#### Material provided

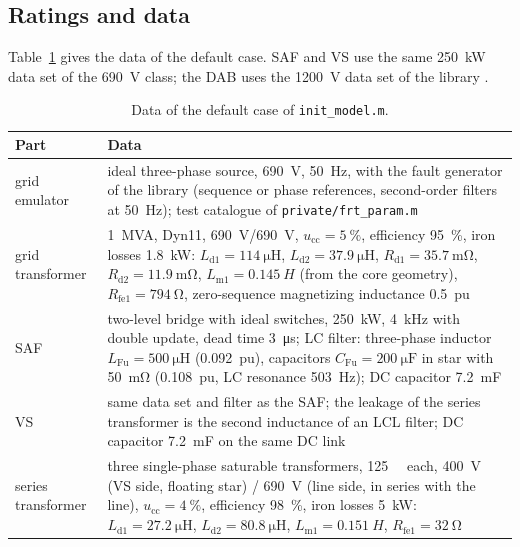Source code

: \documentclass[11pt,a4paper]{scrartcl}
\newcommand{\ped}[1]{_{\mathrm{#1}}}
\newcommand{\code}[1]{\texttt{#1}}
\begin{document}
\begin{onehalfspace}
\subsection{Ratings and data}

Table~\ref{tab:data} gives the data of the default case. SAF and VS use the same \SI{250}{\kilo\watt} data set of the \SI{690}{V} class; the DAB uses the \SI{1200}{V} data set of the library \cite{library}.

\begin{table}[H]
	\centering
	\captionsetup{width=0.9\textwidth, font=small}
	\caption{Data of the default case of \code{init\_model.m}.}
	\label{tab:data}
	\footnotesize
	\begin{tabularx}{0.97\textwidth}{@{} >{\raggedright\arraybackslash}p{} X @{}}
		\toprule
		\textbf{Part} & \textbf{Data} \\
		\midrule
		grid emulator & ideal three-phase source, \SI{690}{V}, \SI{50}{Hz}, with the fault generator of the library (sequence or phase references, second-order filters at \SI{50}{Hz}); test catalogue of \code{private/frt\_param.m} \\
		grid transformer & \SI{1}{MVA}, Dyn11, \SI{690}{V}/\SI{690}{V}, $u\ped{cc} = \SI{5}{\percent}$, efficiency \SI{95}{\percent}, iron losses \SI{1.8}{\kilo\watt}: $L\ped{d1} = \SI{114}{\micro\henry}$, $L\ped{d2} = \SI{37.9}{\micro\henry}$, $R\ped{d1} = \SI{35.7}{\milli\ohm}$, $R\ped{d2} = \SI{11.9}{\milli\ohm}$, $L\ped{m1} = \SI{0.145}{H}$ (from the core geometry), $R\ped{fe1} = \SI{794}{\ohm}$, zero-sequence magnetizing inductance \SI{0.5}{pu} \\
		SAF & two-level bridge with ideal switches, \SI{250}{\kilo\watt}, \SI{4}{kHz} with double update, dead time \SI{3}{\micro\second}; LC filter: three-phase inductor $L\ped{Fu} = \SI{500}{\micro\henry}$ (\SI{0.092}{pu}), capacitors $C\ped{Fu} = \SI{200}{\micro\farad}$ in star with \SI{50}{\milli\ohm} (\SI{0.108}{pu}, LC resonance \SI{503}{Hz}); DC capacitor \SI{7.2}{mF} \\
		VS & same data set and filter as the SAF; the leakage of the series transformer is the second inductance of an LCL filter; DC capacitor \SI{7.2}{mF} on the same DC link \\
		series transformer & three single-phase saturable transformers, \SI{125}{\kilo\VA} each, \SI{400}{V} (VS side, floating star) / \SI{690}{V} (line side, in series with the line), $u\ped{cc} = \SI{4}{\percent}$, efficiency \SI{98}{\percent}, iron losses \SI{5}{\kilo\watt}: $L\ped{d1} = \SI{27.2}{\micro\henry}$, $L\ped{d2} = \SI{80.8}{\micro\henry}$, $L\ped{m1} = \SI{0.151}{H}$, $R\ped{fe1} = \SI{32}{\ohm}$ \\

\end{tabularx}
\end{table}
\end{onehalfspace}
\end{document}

########

Problem —
Please print the records above word for word, leaving every image out.

Output —
Source code

: \documentclass[11pt,a4paper]{scrartcl}
\newcommand{\ped}[1]{_{\mathrm{#1}}}
\newcommand{\code}[1]{\texttt{#1}}
\begin{document}
\begin{onehalfspace}
\subsection{Ratings and data}

Table~\ref{tab:data} gives the data of the default case. SAF and VS use the same \SI{250}{\kilo\watt} data set of the \SI{690}{V} class; the DAB uses the \SI{1200}{V} data set of the library \cite{library}.

\begin{table}[H]
	\centering
	\captionsetup{width=0.9\textwidth, font=small}
	\caption{Data of the default case of \code{init\_model.m}.}
	\label{tab:data}
	\footnotesize
	\begin{tabularx}{0.97\textwidth}{@{} >{\raggedright\arraybackslash}p{} X @{}}
		\toprule
		\textbf{Part} & \textbf{Data} \\
		\midrule
		grid emulator & ideal three-phase source, \SI{690}{V}, \SI{50}{Hz}, with the fault generator of the library (sequence or phase references, second-order filters at \SI{50}{Hz}); test catalogue of \code{private/frt\_param.m} \\
		grid transformer & \SI{1}{MVA}, Dyn11, \SI{690}{V}/\SI{690}{V}, $u\ped{cc} = \SI{5}{\percent}$, efficiency \SI{95}{\percent}, iron losses \SI{1.8}{\kilo\watt}: $L\ped{d1} = \SI{114}{\micro\henry}$, $L\ped{d2} = \SI{37.9}{\micro\henry}$, $R\ped{d1} = \SI{35.7}{\milli\ohm}$, $R\ped{d2} = \SI{11.9}{\milli\ohm}$, $L\ped{m1} = \SI{0.145}{H}$ (from the core geometry), $R\ped{fe1} = \SI{794}{\ohm}$, zero-sequence magnetizing inductance \SI{0.5}{pu} \\
		SAF & two-level bridge with ideal switches, \SI{250}{\kilo\watt}, \SI{4}{kHz} with double update, dead time \SI{3}{\micro\second}; LC filter: three-phase inductor $L\ped{Fu} = \SI{500}{\micro\henry}$ (\SI{0.092}{pu}), capacitors $C\ped{Fu} = \SI{200}{\micro\farad}$ in star with \SI{50}{\milli\ohm} (\SI{0.108}{pu}, LC resonance \SI{503}{Hz}); DC capacitor \SI{7.2}{mF} \\
		VS & same data set and filter as the SAF; the leakage of the series transformer is the second inductance of an LCL filter; DC capacitor \SI{7.2}{mF} on the same DC link \\
		series transformer & three single-phase saturable transformers, \SI{125}{\kilo\VA} each, \SI{400}{V} (VS side, floating star) / \SI{690}{V} (line side, in series with the line), $u\ped{cc} = \SI{4}{\percent}$, efficiency \SI{98}{\percent}, iron losses \SI{5}{\kilo\watt}: $L\ped{d1} = \SI{27.2}{\micro\henry}$, $L\ped{d2} = \SI{80.8}{\micro\henry}$, $L\ped{m1} = \SI{0.151}{H}$, $R\ped{fe1} = \SI{32}{\ohm}$ \\

\end{tabularx}
\end{table}
\end{onehalfspace}
\end{document}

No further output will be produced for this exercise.